Remember the old Ajit joke in which the greatest Bollywood villain of all time asks his henchmen to use “liquid oxygen” against the hero? “The liquid won't let him live and the oxygen won't let him die,” he explains. Prime Minister Manmohan Singh can be forgiven for feeling a bit like he's caught in the middle of a forgettable 1970s movie. The United Progressive Alliance government he runs is all at sea and each week seems to push him further away from the shoreline. But even as ill winds buffet him from all sides — the latest tempest emanating from somewhere in West Bengal — none of the political forces ranged against him really wants to see his rickety boat capsize. Just when he is about to be swallowed up by all the liquid around him, he gets a tiny bit of oxygen.
So it is that Mamata Banerjee demands a rollback of the train fare hike announced by Railways Minister Dinesh Trivedi on Wednesday, and also his scalp, pretends to flirt with the BJP-led National Democratic Alliance and the idea of a ‘Third Front,' only to pull back and declare that she will not after all abandon the UPA.
No early polls
Though the temptation to go for early Lok Sabha elections is great given the Trinamool Congress's exceptional performance in the West Bengal Assembly polls last year, Ms Banerjee is probably factoring the consequences of a four-cornered contest in which the Left could well recover lost ground. Even if she fancies her chances — the Congress is in such bad shape in the State that it may not take away many votes — the fact is that the TMC alone, with its 19 MPs, cannot bring the Manmohan Singh government down. Other constituents of the UPA like the DMK may be seething over the 2G probe and the Sri Lanka issue but Karunanidhi will not want to risk the dilution of his strength in the Lok Sabha or the loss of a ‘friendly' government at the Centre at a time when his family and associates in Tamil Nadu are being vigorously investigated by the authorities there. The same is true of the Bahujan Samaj Party, whose 21 MPs provide outside support to the UPA. With her safe haven in Uttar Pradesh captured by the Samajwadi Party, Mayawati has every reason to keep the Congress in good humour at the Centre.

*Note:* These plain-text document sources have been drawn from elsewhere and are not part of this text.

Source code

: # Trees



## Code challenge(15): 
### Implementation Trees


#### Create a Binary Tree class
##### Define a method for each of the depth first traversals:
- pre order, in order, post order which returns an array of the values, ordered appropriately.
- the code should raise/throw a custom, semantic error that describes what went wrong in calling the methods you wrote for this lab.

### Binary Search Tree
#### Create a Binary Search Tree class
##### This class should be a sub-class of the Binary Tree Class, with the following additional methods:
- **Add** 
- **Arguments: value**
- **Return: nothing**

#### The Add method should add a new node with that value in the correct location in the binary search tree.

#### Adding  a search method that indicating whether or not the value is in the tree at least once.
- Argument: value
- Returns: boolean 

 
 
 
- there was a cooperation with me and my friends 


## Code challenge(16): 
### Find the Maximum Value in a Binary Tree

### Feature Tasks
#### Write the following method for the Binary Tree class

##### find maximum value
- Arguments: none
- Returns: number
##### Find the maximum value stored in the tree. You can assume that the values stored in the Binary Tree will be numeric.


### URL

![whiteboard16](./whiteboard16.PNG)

Ordinarily, one might expect the Bharatiya Janata Party to be in a hurry to topple the UPA and precipitate fresh elections. But its poor performance in Uttar Pradesh and the growing electoral weight of allies like the Janata Dal (United), the Akali Dal and the Shiv Sena within the National Democratic Alliance make it wary of rushing headlong towards an uncertain political outcome. Add to this the unresolved leadership question and the BJP ends up also wanting to ensure that the Prime Minister — though under constant attack — receives as much ‘oxygen' as he needs to keep his government alive for now.
But if his government faces no imminent danger and Dr. Singh is likely to finish his second term as Prime Minister on schedule in 2014 — though dogged by uncertainty throughout — the prospects of the UPA getting a third innings do not look promising at all.

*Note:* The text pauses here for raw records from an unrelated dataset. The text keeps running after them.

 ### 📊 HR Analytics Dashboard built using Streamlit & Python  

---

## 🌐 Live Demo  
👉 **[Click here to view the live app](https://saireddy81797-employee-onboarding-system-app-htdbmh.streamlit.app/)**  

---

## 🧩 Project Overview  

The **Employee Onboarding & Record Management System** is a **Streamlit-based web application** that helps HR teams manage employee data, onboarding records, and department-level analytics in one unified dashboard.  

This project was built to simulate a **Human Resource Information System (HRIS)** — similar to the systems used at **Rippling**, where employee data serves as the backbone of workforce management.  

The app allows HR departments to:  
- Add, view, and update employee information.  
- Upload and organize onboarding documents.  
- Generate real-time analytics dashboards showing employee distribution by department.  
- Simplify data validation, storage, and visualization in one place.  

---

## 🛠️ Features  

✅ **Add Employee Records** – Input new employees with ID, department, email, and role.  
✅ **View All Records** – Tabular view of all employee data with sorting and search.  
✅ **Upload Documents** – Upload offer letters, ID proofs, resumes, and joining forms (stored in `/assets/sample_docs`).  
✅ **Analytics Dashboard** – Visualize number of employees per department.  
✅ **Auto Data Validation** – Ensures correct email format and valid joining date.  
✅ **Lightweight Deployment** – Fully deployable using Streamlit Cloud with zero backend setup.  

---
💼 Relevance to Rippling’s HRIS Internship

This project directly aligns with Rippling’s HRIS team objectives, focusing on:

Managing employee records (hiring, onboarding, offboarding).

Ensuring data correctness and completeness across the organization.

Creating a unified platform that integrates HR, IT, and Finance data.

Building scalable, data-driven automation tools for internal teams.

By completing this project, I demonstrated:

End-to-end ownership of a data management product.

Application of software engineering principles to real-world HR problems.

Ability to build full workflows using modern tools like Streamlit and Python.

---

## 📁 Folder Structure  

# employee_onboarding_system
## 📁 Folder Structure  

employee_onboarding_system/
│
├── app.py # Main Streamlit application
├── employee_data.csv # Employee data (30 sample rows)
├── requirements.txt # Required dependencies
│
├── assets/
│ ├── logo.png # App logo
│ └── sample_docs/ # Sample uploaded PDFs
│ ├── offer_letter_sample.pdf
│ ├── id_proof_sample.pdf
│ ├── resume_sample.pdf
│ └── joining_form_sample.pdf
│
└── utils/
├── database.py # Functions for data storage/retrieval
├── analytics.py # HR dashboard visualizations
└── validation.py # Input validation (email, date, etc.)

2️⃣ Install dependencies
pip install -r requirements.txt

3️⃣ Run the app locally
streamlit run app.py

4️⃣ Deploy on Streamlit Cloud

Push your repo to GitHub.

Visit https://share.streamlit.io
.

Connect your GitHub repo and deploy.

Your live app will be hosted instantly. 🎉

State elections may well be fought on local issues and the defeat of the Congress in Uttar Pradesh, Punjab and Goa — as well as its seat-of-the-pants victory in Uttarakhand — need not necessarily be taken as a referendum on the Centre's performance. But Assembly elections do tell us a lot about the big national picture because they provide an indication of the strength and health of the party organisation at the State level. The poor showing of the Congress in the recent elections as well as its chronic weakness in crucial States like Gujarat, Madhya Pradesh, Bihar, Chhattisgarh and Odisha, is the product of a number of historical factors but the failure of the party to build strong State-level leaders there is surely top among them.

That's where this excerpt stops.